Plain-text document sources:
**********
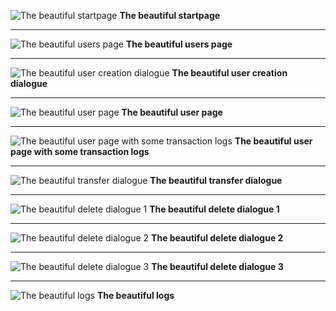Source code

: ![The beautiful startpage](https://user-images.githubusercontent.com/37669174/167224895-2b399286-0ee8-4f78-a36a-02e10ebc2f97.png)
**The beautiful startpage**

---

![The beautiful users page](https://user-images.githubusercontent.com/37669174/167224933-0a454b6b-1bd5-4f8c-adfb-79b144f70675.png)
**The beautiful users page**

---

![The beautiful user creation dialogue](https://user-images.githubusercontent.com/37669174/167224984-6d65f118-4579-419b-9ca6-d729b327f44b.png)
**The beautiful user creation dialogue**

---

![The beautiful user page](https://user-images.githubusercontent.com/37669174/167225044-ca4b9e9b-5a2f-4a2a-bad0-bc378c3f0a50.png)
**The beautiful user page**

---

![The beautiful user page with some transaction logs](https://user-images.githubusercontent.com/37669174/167225106-469c9687-fa0e-4c0b-bf69-334e0085b627.png)
**The beautiful user page with some transaction logs**

---

![The beautiful transfer dialogue](https://user-images.githubusercontent.com/37669174/167225120-40908177-29a2-43c4-b959-11bf93508e8b.png)
**The beautiful transfer dialogue**

---

![The beautiful delete dialogue 1](https://user-images.githubusercontent.com/37669174/167225135-357762d6-d060-40fb-a0ed-89e522bcb799.png)
**The beautiful delete dialogue 1**

---

![The beautiful delete dialogue 2](https://user-images.githubusercontent.com/37669174/167225144-d579098c-f82b-4c1d-b78d-d095ac44a5b6.png)
**The beautiful delete dialogue 2**

---

![The beautiful delete dialogue 3](https://user-images.githubusercontent.com/37669174/167225150-d4535389-e3ac-42eb-b7df-bebea8ea9afa.png)
**The beautiful delete dialogue 3**

---

![The beautiful logs](https://user-images.githubusercontent.com/37669174/167225250-0bbfbe5a-fc48-47c6-b95d-c3d94a3b4ff8.png)
**The beautiful logs**
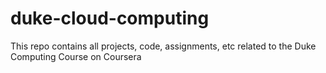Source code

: # duke-cloud-computing
This repo contains all projects, code, assignments, etc related to the Duke Computing Course on Coursera
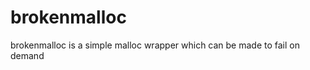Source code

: brokenmalloc
============

brokenmalloc is a simple malloc wrapper which can be made to fail on demand

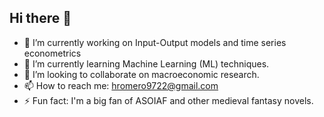 ## Hi there 👋

- 🔭 I’m currently working on Input-Output models and time series econometrics
- 🌱 I’m currently learning Machine Learning (ML) techniques.
- 👯 I’m looking to collaborate on macroeconomic research.
- 📫 How to reach me: hromero9722@gmail.com
- ⚡ Fun fact: I'm a big fan of ASOIAF and other medieval fantasy novels.
<!--
**HRomeroRamirez/hromeroramirez** is a ✨ _special_ ✨ repository because its `README.md` (this file) appears on your GitHub profile.

Here are some ideas to get you started:

- 🔭 I’m currently working on Input-Output models and time series econometrics
- 🌱 I’m currently learning Machine Learning (ML) techniques.
- 👯 I’m looking to collaborate on macroeconomic research.
- 📫 How to reach me: hromero9722@gmail.com
- ⚡ Fun fact: I'm a big fan of ASOIAF and other medieval fantasy novels.
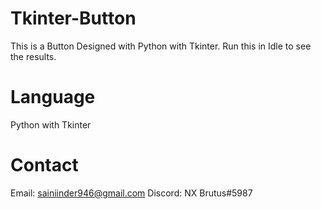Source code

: # Tkinter-Button
This is a Button Designed with Python with Tkinter. Run this in Idle to see the results.

# Language
Python with Tkinter

# Contact 
Email: sainiinder946@gmail.com
Discord: NX Brutus#5987

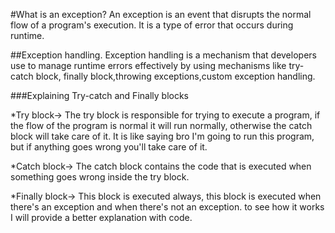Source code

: #What is an exception?
An exception is an event that disrupts the normal flow of a program's execution. It 
is  a type of error that occurs during runtime.

##Exception handling.
Exception handling is a mechanism that developers use to manage runtime errors effectively
by using mechanisms like try-catch block, finally block,throwing exceptions,custom exception
handling.

###Explaining Try-catch and Finally blocks

*Try block-> The try block is responsible for trying to execute a program, if the flow of the program
is normal it will run normally, otherwise the catch block will take care of it. It is like saying 
bro I'm going to run this program, but if anything goes wrong you'll take care of it.

*Catch block-> The catch block contains the code that is executed when something goes wrong inside the try
block.

*Finally block-> This block is executed always, this block is executed when there's an exception and when
there's not an exception. to see how it works I will provide a better explanation with code.

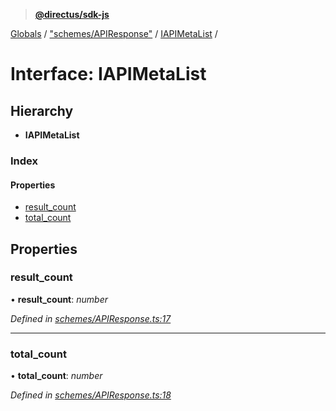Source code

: > **[@directus/sdk-js](../README.md)**

[Globals](../README.md) / ["schemes/APIResponse"](../modules/_schemes_apiresponse_.md) / [IAPIMetaList](_schemes_apiresponse_.iapimetalist.md) /

# Interface: IAPIMetaList

## Hierarchy

* **IAPIMetaList**

### Index

#### Properties

* [result_count](_schemes_apiresponse_.iapimetalist.md#result_count)
* [total_count](_schemes_apiresponse_.iapimetalist.md#total_count)

## Properties

###  result_count

• **result_count**: *number*

*Defined in [schemes/APIResponse.ts:17](https://github.com/janbiasi/sdk-js/blob/6d04a0b/src/schemes/APIResponse.ts#L17)*

___

###  total_count

• **total_count**: *number*

*Defined in [schemes/APIResponse.ts:18](https://github.com/janbiasi/sdk-js/blob/6d04a0b/src/schemes/APIResponse.ts#L18)*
**********
ACTIVITY: A verbatim copy of every entry is wanted; the pictures stay out of it.

ANSWER FOR THIS EXERCISE:
Source code

: ![The beautiful startpage](https://user-images.githubusercontent.com/37669174/167224895-2b399286-0ee8-4f78-a36a-02e10ebc2f97.png)
**The beautiful startpage**

---

![The beautiful users page](https://user-images.githubusercontent.com/37669174/167224933-0a454b6b-1bd5-4f8c-adfb-79b144f70675.png)
**The beautiful users page**

---

![The beautiful user creation dialogue](https://user-images.githubusercontent.com/37669174/167224984-6d65f118-4579-419b-9ca6-d729b327f44b.png)
**The beautiful user creation dialogue**

---

![The beautiful user page](https://user-images.githubusercontent.com/37669174/167225044-ca4b9e9b-5a2f-4a2a-bad0-bc378c3f0a50.png)
**The beautiful user page**

---

![The beautiful user page with some transaction logs](https://user-images.githubusercontent.com/37669174/167225106-469c9687-fa0e-4c0b-bf69-334e0085b627.png)
**The beautiful user page with some transaction logs**

---

![The beautiful transfer dialogue](https://user-images.githubusercontent.com/37669174/167225120-40908177-29a2-43c4-b959-11bf93508e8b.png)
**The beautiful transfer dialogue**

---

![The beautiful delete dialogue 1](https://user-images.githubusercontent.com/37669174/167225135-357762d6-d060-40fb-a0ed-89e522bcb799.png)
**The beautiful delete dialogue 1**

---

![The beautiful delete dialogue 2](https://user-images.githubusercontent.com/37669174/167225144-d579098c-f82b-4c1d-b78d-d095ac44a5b6.png)
**The beautiful delete dialogue 2**

---

![The beautiful delete dialogue 3](https://user-images.githubusercontent.com/37669174/167225150-d4535389-e3ac-42eb-b7df-bebea8ea9afa.png)
**The beautiful delete dialogue 3**

---

![The beautiful logs](https://user-images.githubusercontent.com/37669174/167225250-0bbfbe5a-fc48-47c6-b95d-c3d94a3b4ff8.png)
**The beautiful logs**
Source code

: # duke-cloud-computing
This repo contains all projects, code, assignments, etc related to the Duke Computing Course on Coursera
Source code

: brokenmalloc
============

brokenmalloc is a simple malloc wrapper which can be made to fail on demand

 ## Hi there 👋

- 🔭 I’m currently working on Input-Output models and time series econometrics
- 🌱 I’m currently learning Machine Learning (ML) techniques.
- 👯 I’m looking to collaborate on macroeconomic research.
- 📫 How to reach me: hromero9722@gmail.com
- ⚡ Fun fact: I'm a big fan of ASOIAF and other medieval fantasy novels.
<!--
**HRomeroRamirez/hromeroramirez** is a ✨ _special_ ✨ repository because its `README.md` (this file) appears on your GitHub profile.

Here are some ideas to get you started:

- 🔭 I’m currently working on Input-Output models and time series econometrics
- 🌱 I’m currently learning Machine Learning (ML) techniques.
- 👯 I’m looking to collaborate on macroeconomic research.
- 📫 How to reach me: hromero9722@gmail.com
- ⚡ Fun fact: I'm a big fan of ASOIAF and other medieval fantasy novels.
Source code

: # Tkinter-Button
This is a Button Designed with Python with Tkinter. Run this in Idle to see the results.

# Language
Python with Tkinter

# Contact 
Email: sainiinder946@gmail.com
Discord: NX Brutus#5987

Source code

: #What is an exception?
An exception is an event that disrupts the normal flow of a program's execution. It 
is  a type of error that occurs during runtime.

##Exception handling.
Exception handling is a mechanism that developers use to manage runtime errors effectively
by using mechanisms like try-catch block, finally block,throwing exceptions,custom exception
handling.

###Explaining Try-catch and Finally blocks

*Try block-> The try block is responsible for trying to execute a program, if the flow of the program
is normal it will run normally, otherwise the catch block will take care of it. It is like saying 
bro I'm going to run this program, but if anything goes wrong you'll take care of it.

*Catch block-> The catch block contains the code that is executed when something goes wrong inside the try
block.

*Finally block-> This block is executed always, this block is executed when there's an exception and when
there's not an exception. to see how it works I will provide a better explanation with code.

Source code

: > **[@directus/sdk-js](../README.md)**

[Globals](../README.md) / ["schemes/APIResponse"](../modules/_schemes_apiresponse_.md) / [IAPIMetaList](_schemes_apiresponse_.iapimetalist.md) /

# Interface: IAPIMetaList

## Hierarchy

* **IAPIMetaList**

### Index

#### Properties

* [result_count](_schemes_apiresponse_.iapimetalist.md#result_count)
* [total_count](_schemes_apiresponse_.iapimetalist.md#total_count)

## Properties

###  result_count

• **result_count**: *number*

*Defined in [schemes/APIResponse.ts:17](https://github.com/janbiasi/sdk-js/blob/6d04a0b/src/schemes/APIResponse.ts#L17)*

___

###  total_count

• **total_count**: *number*

*Defined in [schemes/APIResponse.ts:18](https://github.com/janbiasi/sdk-js/blob/6d04a0b/src/schemes/APIResponse.ts#L18)*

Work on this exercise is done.